Dec 11 2013
As embryonic tissue develops, cells push and pull on each other, and they must do so correctly for the tissue to develop properly. Now scientists at Harvard University have devised the first method to measure these forces in three-dimensional (3D) tissues and living embryos.
The method, which involves injecting tiny oil droplets, could lead to new tools to diagnose cancer, hypertension, connective tissue diseases, and more. Scientists from the Wyss Institute for Biological Engineering at Harvard University and the Harvard School of Engineering and Applied Sciences (SEAS) reported the work online December 8 in Nature Methods.
"Now that we can quantitate cellular forces, we can find entirely new ways to diagnose the extraordinarily wide range of diseases that alter cell contractility and tissue stiffness," said Don Ingber, M.D., Ph.D., Founding Director of the Wyss Institute, Professor of Bioengineering at SEAS, and senior author of the study. "Just as important, we can answer crucial questions about development that have lay dormant for decades."
Biological tissues don't just sit there inside the body — they are constantly in motion, with cells tugging on and nudging other cells and the extracellular matrix — the molecular scaffold that knits cells together into tissues. As a result, tissues live in a state of dynamic tension, like a partially stretched rubber band.
Studies in lab-grown cells suggest that mechanical forces are as important in regulating biological function as chemicals and genes. But scientists had no way of studying those control mechanisms in developing embryos because they had no way of quantifying mechanical forces at specific positions in living tissues.
Such forces are particularly important as the body develops from the fertilized egg into tissues and organs with specialized shapes and functions — a process known as morphogenesis.
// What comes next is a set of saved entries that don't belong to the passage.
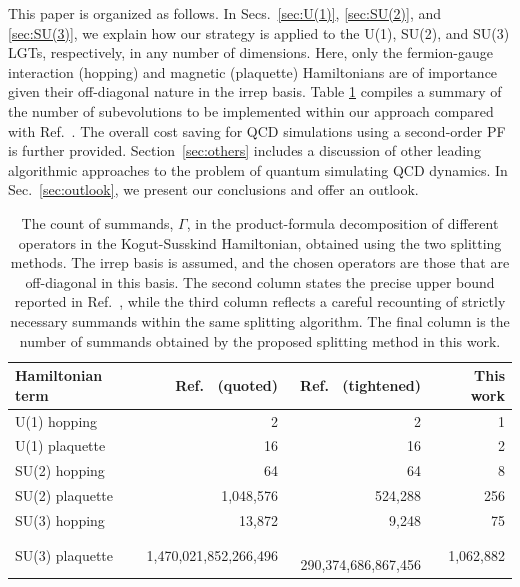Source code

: \documentclass[aps,prd,twocolumn,showpacs,groupedaddress,superscriptaddress,nofootinbib,floatfix,preprintnumbers,longbibliography]{revtex4-1}
\begin{document}
This paper is organized as follows. In Secs.~\ref{sec:U(1)}, \ref{sec:SU(2)}, and \ref{sec:SU(3)}, we explain how our strategy is applied to the U(1), SU(2), and SU(3) LGTs, respectively, in any number of dimensions. Here, only the fermion-gauge interaction (hopping) and magnetic (plaquette) Hamiltonians are of importance given their off-diagonal nature in the irrep basis. Table \ref{tab: summand counts} compiles a summary of the number of subevolutions to be implemented within our approach compared with Ref.~\cite{Kan:2021xfc}. The overall cost saving for QCD simulations using a second-order PF is further provided. Section~\ref{sec:others} includes a discussion of other leading algorithmic approaches to the problem of quantum simulating QCD dynamics. In Sec.~\ref{sec:outlook}, we present our conclusions and offer an outlook.
%
\begin{table}[t!]
    \centering
    \begin{tabular}{l r r r}
          Hamiltonian term & 
          Ref.~\cite{Kan:2021xfc} (quoted) & Ref.~\cite{Kan:2021xfc} (tightened)  & $\ $This work \\
        \hline
        U(1) hopping & 2 & 2 & 1 \\
        U(1) plaquette & 16 & 16 & 2 \\
        SU(2) hopping & 64 & 64 & 8 \\
        SU(2) plaquette & 1,048,576 & 524,288 & 256 \\
        SU(3) hopping & 13,872 & 9,248 & 75 \\
        SU(3) plaquette & 1,470,021,852,266,496 & $\ \ $ 290,374,686,867,456 & 1,062,882
    \end{tabular}
    \caption{The count of summands, $\Gamma$, in the product-formula decomposition of different operators in the Kogut-Susskind Hamiltonian, obtained using the two splitting methods. The irrep basis is assumed, and the chosen operators are those that are off-diagonal in this basis. The second column states the precise upper bound reported in Ref.~\cite{Kan:2021xfc}, while the third column reflects a careful recounting of strictly necessary summands within the same splitting algorithm. The final column is the number of summands obtained by the proposed splitting method in this work.}
    \label{tab: summand counts}
\end{table}
%



\end{document}
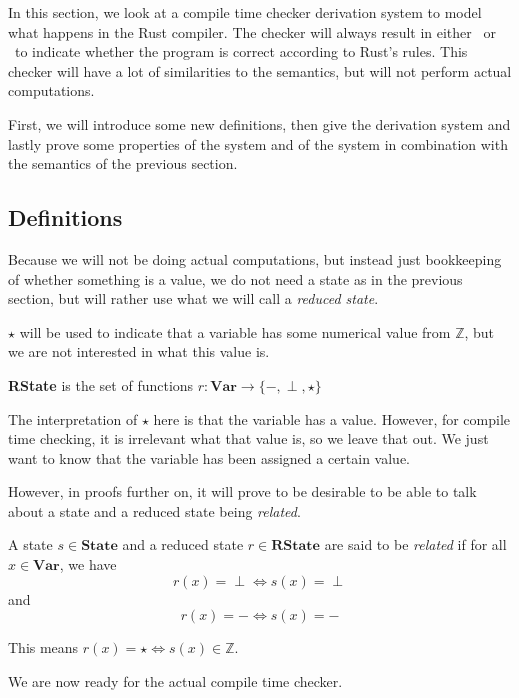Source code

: In this section, we look at a compile time checker derivation system to model what happens in the Rust compiler. The checker will always result in either \tr ~or \fa ~to indicate whether the program is correct according to Rust's rules. This checker will have a lot of similarities to the semantics, but will not perform actual computations. 

First, we will introduce some new definitions, then give the derivation system and lastly prove some properties of the system and of the system in combination with the semantics of the previous section. 

\subsection{Definitions}

Because we will not be doing actual computations, but instead just bookkeeping of whether something is a value, we do not need a state as in the previous section, but will rather use what we will call a \emph{reduced state}. 

\begin{infdefinition}
$\star$ will be used to indicate that a variable has some numerical value from $\mathbb{Z}$, but we are not interested in what this value is.
\end{infdefinition}

\begin{definition}
\textbf{RState} is the set of functions $r: \textbf{Var} \to \{-, \perp, \star \}$
\end{definition}

The interpretation of $\star$ here is that the variable has a value. However, for compile time checking, it is irrelevant what that value is, so we leave that out. We just want to know that the variable has been assigned a certain value.

However, in proofs further on, it will prove to be desirable to be able to talk about a state and a reduced state being \emph{related}.

\begin{definition}
A state $s\in\textbf{State}$ and a reduced state $r\in\textbf{RState}$ are said to be \emph{related} if for all $x\in\textbf{Var}$, we have 
$$r(x) = \perp \iff s(x) = \perp$$
and
$$r(x) = - \iff s(x) = -$$
\end{definition}

This means $r(x) = \star \iff s(x)\in \mathbb{Z}$. 

We are now ready for the actual compile time checker.

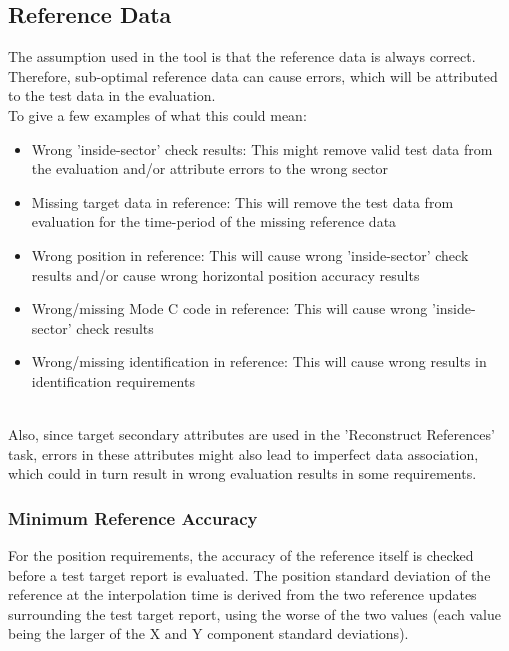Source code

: \subsection{Reference Data}

The assumption used in the tool is that the reference data is always correct. Therefore, sub-optimal reference data can cause errors, which will be attributed to the test data in the evaluation. \\

To give a few examples of what this could mean:
\begin{itemize}  
\item Wrong 'inside-sector' check results: This might remove valid test data from the evaluation and/or attribute errors to the wrong sector
\item Missing target data in reference: This will remove the test data from evaluation for the time-period of the missing reference data
\item Wrong position in reference: This will cause wrong 'inside-sector' check results and/or cause wrong horizontal position accuracy results
\item Wrong/missing Mode C code in reference: This will cause wrong 'inside-sector' check results
\item Wrong/missing identification in reference: This will cause wrong results in identification requirements
\end{itemize}
\ \\

Also, since target secondary attributes are used in the 'Reconstruct References' task, errors in these attributes might also lead to imperfect data association, which could in turn result in wrong evaluation results in some requirements.

\subsubsection{Minimum Reference Accuracy}
\label{sec:eval_min_ref_acc}

For the position requirements, the accuracy of the reference itself is checked before a test target report is evaluated. The position standard deviation of the reference at the interpolation time is derived from the two reference updates surrounding the test target report, using the worse of the two values (each value being the larger of the X and Y component standard deviations). \\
Biologists studying morphogenesis knew that as the embryo develops, mechanical forces direct cells to multiply, steer to their proper locations, and specialize. But they have long focused on detailing the genes and cellular pathways that direct and coordinate this process, rather than the role of cellular forces — simply because they did not have the tools to measure those forces, said Otger Campàs, Ph.D., an Assistant Professor of mechanical engineering who holds the Mellichamp Chair in Systems Biology at the University of California, Santa Barbara (UCSB). Campàs is a former postdoctoral fellow at the Wyss Institute and SEAS.
"Shaping tissues and organs involves an interplay between genetics and physics. If you can't measure the physical side of it, you can't completely understand the problem," Campàs said.
Scientists had previously developed several methods to quantitate how cells push and pull on each other while growing in a dish in the lab. But they had no good way to measure these forces while the cells are building 3D tissues in their natural environment.
Campàs decided to invent one. As a doctoral student, he had used oil droplets to measure forces exerted by a network of protein filaments that drive cell movement. Inspired by that work, he decided to try using oil microdroplets as force transducers in living tissues.
Campàs and Ingber identified a special oil called a fluorocarbon that remains separate from the cell membrane, like oil does from water, and is safe for cells and tissues. Then they devised a special coating for the droplets so it sticks to cells or to the extracellular matrix. This enabled them to measure how cells push and pull within living tissues.
They also coated droplets with a chemical that made their surface glow when illuminated with a laser, then videotaped under a microscope as cells tugged and pressed on the droplet in 3D. The oil droplets on their own are spherical, but squeezing or stretching them deforms them as if squeezing or stretching a water balloon. By measuring how deformed each droplet was, the scientists could precisely calculate the force exerted on it by the neighboring cells adhering to it and by the extracellular matrix.
Using the new method, the scientists were able to quantitate the forces within lab-grown 3D aggregates of mouse mammary tumor cells, and within living 3D tissues from embryonic mouse jaws. They found that an individual cell exerted huge forces — 24 times as much pressure on the droplet as the jaws of an ant – and that the cells exerted the same amount of force in cultured aggregates as in tissues, lending confidence to the method's accuracy.
In his new lab at UCSB, Campàs now uses the method to determine the spatial patterns of forces that shape different embryonic structures in fish, chicken, and other organisms.